5.1 Development Environment Setup

The development environment was established to support the various tools and libraries
necessary for building the facial recognition system. The following steps were taken:

• Software and Libraries:


o PyCharm was chosen as the Integrated Development Environment (IDE) for writing
and debugging Python code.
o SQL Server was selected as the database management system for storing employee
information and images. Specifically, the `bas_wc_wemp_empimgs` table stores
images, while employee-related metadata is also kept for integration with the facial
recognition system.
o Elasticsearch was integrated into the system for efficient storage, indexing, and retrieval
of facial embeddings. Elasticsearch is well-suited for handling large datasets and
provides quick access to embeddings during real-time verification.
o Deep Learning Frameworks: TensorFlow/Keras was used to build the deep learning
model for generating facial embeddings. The VGG16 model was pre-trained on a large
dataset and adapted for the facial recognition task, enabling accurate and fast feature
extraction.
• Configuration Steps:
o A connection was established between SQL Server and Elasticsearch for seamless data
synchronization. The `facerecognition` index in Elasticsearch was configured to store
facial embeddings along with the associated employee IDs and timestamps.

21
o Python packages were installed via `pip`, ensuring compatibility with TensorFlow,
Keras, and Elasticsearch. The environment was tested to confirm that all dependencies
worked together without issues.

5.2 Implementation of the Verification Model

The core of the system involves face recognition for task sign-off, relying on generating facial
embeddings and comparing them with stored embeddings in Elasticsearch. The process is
explained below:

• Model Selection and Integration:


o VGG16: This pre-trained model was chosen for generating facial embeddings. VGG16
is a deep convolutional neural network that excels in feature extraction tasks, including
facial recognition. The model was fine-tuned to output embeddings suitable for our
application.
o Embedding Generation: When an employee provides images, they are passed through
the VGG16 model to generate embeddings. These embeddings are unique, high-
dimensional vectors that represent distinct facial features and are crucial for accurate
identity verification.
o Real-Time Verification: During task sign-off, a live image is captured, and its
embedding is generated by passing it through the pre-trained model. The live image’s
embedding is then compared to stored embeddings in Elasticsearch to verify the identity
of the person attempting to sign off on the task.
• Cosine Similarity for Matching:
o To determine if the live image belongs to the employee, we compute the cosine
similarity between the live image embedding and each stored embedding for that
employee. The cosine similarity is a measure of the angle between two vectors, and a
high similarity indicates that the two embeddings are likely from the same person.
o A threshold of 0.9 was chosen to classify a match. If the cosine similarity score is above
this threshold, the task is authenticated, and the employee is allowed to sign off on it.

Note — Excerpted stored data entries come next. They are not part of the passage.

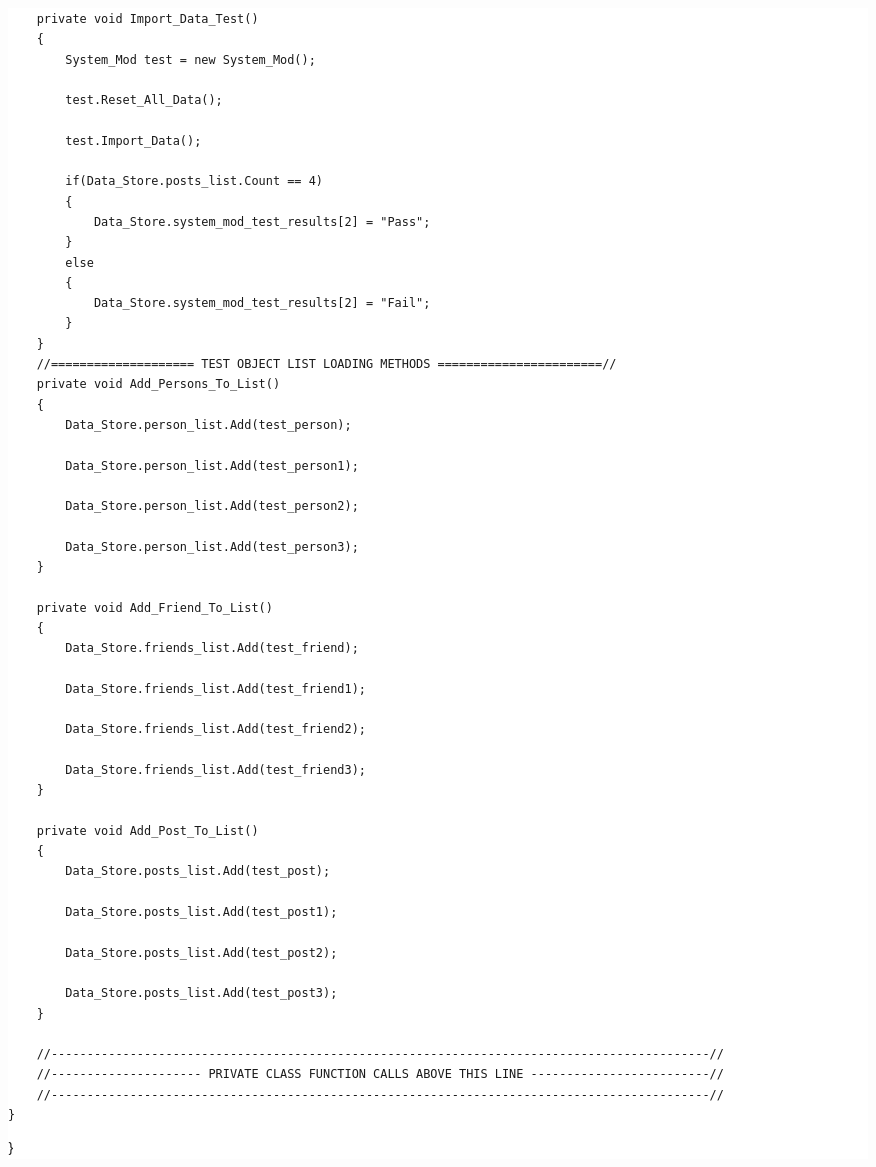         private void Import_Data_Test()
        {
            System_Mod test = new System_Mod();

            test.Reset_All_Data();

            test.Import_Data();

            if(Data_Store.posts_list.Count == 4)
            {
                Data_Store.system_mod_test_results[2] = "Pass";
            }
            else
            {
                Data_Store.system_mod_test_results[2] = "Fail";
            }
        }
        //==================== TEST OBJECT LIST LOADING METHODS =======================//
        private void Add_Persons_To_List()
        {
            Data_Store.person_list.Add(test_person);

            Data_Store.person_list.Add(test_person1);

            Data_Store.person_list.Add(test_person2);

            Data_Store.person_list.Add(test_person3);
        }

        private void Add_Friend_To_List()
        {
            Data_Store.friends_list.Add(test_friend);

            Data_Store.friends_list.Add(test_friend1);

            Data_Store.friends_list.Add(test_friend2);

            Data_Store.friends_list.Add(test_friend3);
        }

        private void Add_Post_To_List()
        {
            Data_Store.posts_list.Add(test_post);

            Data_Store.posts_list.Add(test_post1);

            Data_Store.posts_list.Add(test_post2);

            Data_Store.posts_list.Add(test_post3);
        }

        //--------------------------------------------------------------------------------------------//
        //--------------------- PRIVATE CLASS FUNCTION CALLS ABOVE THIS LINE -------------------------//
        //--------------------------------------------------------------------------------------------//
    }
}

If
the score is below 0.9, the system denies access and triggers an alert.

22
5.3 System Testing and Debugging

The system underwent rigorous testing to ensure that it functions as expected in a real-world
environment. Several tests were conducted in different phases:

• Data Pipeline Testing:


o The flow of data between SQL Server and Elasticsearch was thoroughly tested to ensure
that images and embeddings were being transferred correctly. This involved testing the
synchronization mechanism to verify that any updates in the SQL Server database were
immediately reflected in Elasticsearch.
o Edge cases, such as adding new employee images or updating existing ones, were tested
to ensure that the system handled these updates without errors.
• Verification Accuracy Testing:
o Several tests were conducted to evaluate the accuracy of the verification model. These
included testing with a variety of images under different lighting conditions, facial
expressions, and angles to ensure that the model could consistently and accurately match
the live image with the stored embeddings.
o The model's ability to reject false positives and false negatives was also tested, with the
system being calibrated to ensure that the 0.9 threshold appropriately balanced security
and accuracy.
• Debugging Tools and Techniques:
o During the testing phase, bugs related to the image preprocessing pipeline, such as
improper image resizing or detection failures, were encountered and resolved.
o Log files were used to track system behavior and identify areas where the process broke
down. Tools like PyCharm’s debugger helped isolate issues and identify mismatched
data or system crashes.
o Extensive testing was done to ensure that all components of the system (image capturing,
embedding generation, Elasticsearch querying, and cosine similarity comparison)
worked together seamlessly.

5.4 Addressing Version Compatibility

One significant challenge encountered during the implementation phase was version
compatibility between Keras and Elasticsearch, particularly with the VGGFace model:

23
• Issue Identification:
o The incompatibility between Keras and Elasticsearch arose when integrating pre-trained
facial recognition models. Specifically, there were issues with the VGGFace model,
which was built using Keras but did not directly integrate with the Elasticsearch version
used for the project.
o This caused errors during the embedding storage and retrieval process, affecting the
system’s ability to retrieve embeddings from Elasticsearch and use them for verification.
• Solution and Adjustments:
o Workaround Solution: After identifying the version mismatch, I explored several
alternatives, including using a different version of Elasticsearch or modifying the pre-
trained model to work with the current version of Elasticsearch.
o Model Conversion: I also attempted converting the VGGFace model's embeddings into
a format compatible with Elasticsearch, ensuring that embeddings could be stored and
retrieved without errors.
o Dependency Updates: The versions of Keras and TensorFlow were updated to ensure
they were compatible with the required libraries for Elasticsearch. Additionally, the
Elasticsearch client was upgraded to ensure compatibility with Python-based libraries.

24
CHAPTER 6
MILESTONES

25
MILESTONES

The project milestones for the facial recognition system have been systematically organized to
ensure a structured development approach. In the Initial Research phase, comprehensive
studies were conducted on Convolutional Neural Networks (CNNs), Vision Transformers, and
various facial recognition workflows. This phase provided foundational knowledge of computer
vision techniques and pre-trained models, including VGGFace, and led to the development of
essential functions for handling Base64 image encoding, a key component for data processing.

26
Model Development was then initiated, where CNN models were built from scratch and tested
on datasets such as CIFAR-10, which provided insights into initial accuracy and performance
improvement opportunities. Integration of pre-trained models, including VGGFace, allowed for
significant accuracy gains on publicly available data. Additionally, research into facial
recognition systems on platforms like Android, iOS, and Huawei HarmonyOS provided insights
into potential device-level applications and compatibility requirements.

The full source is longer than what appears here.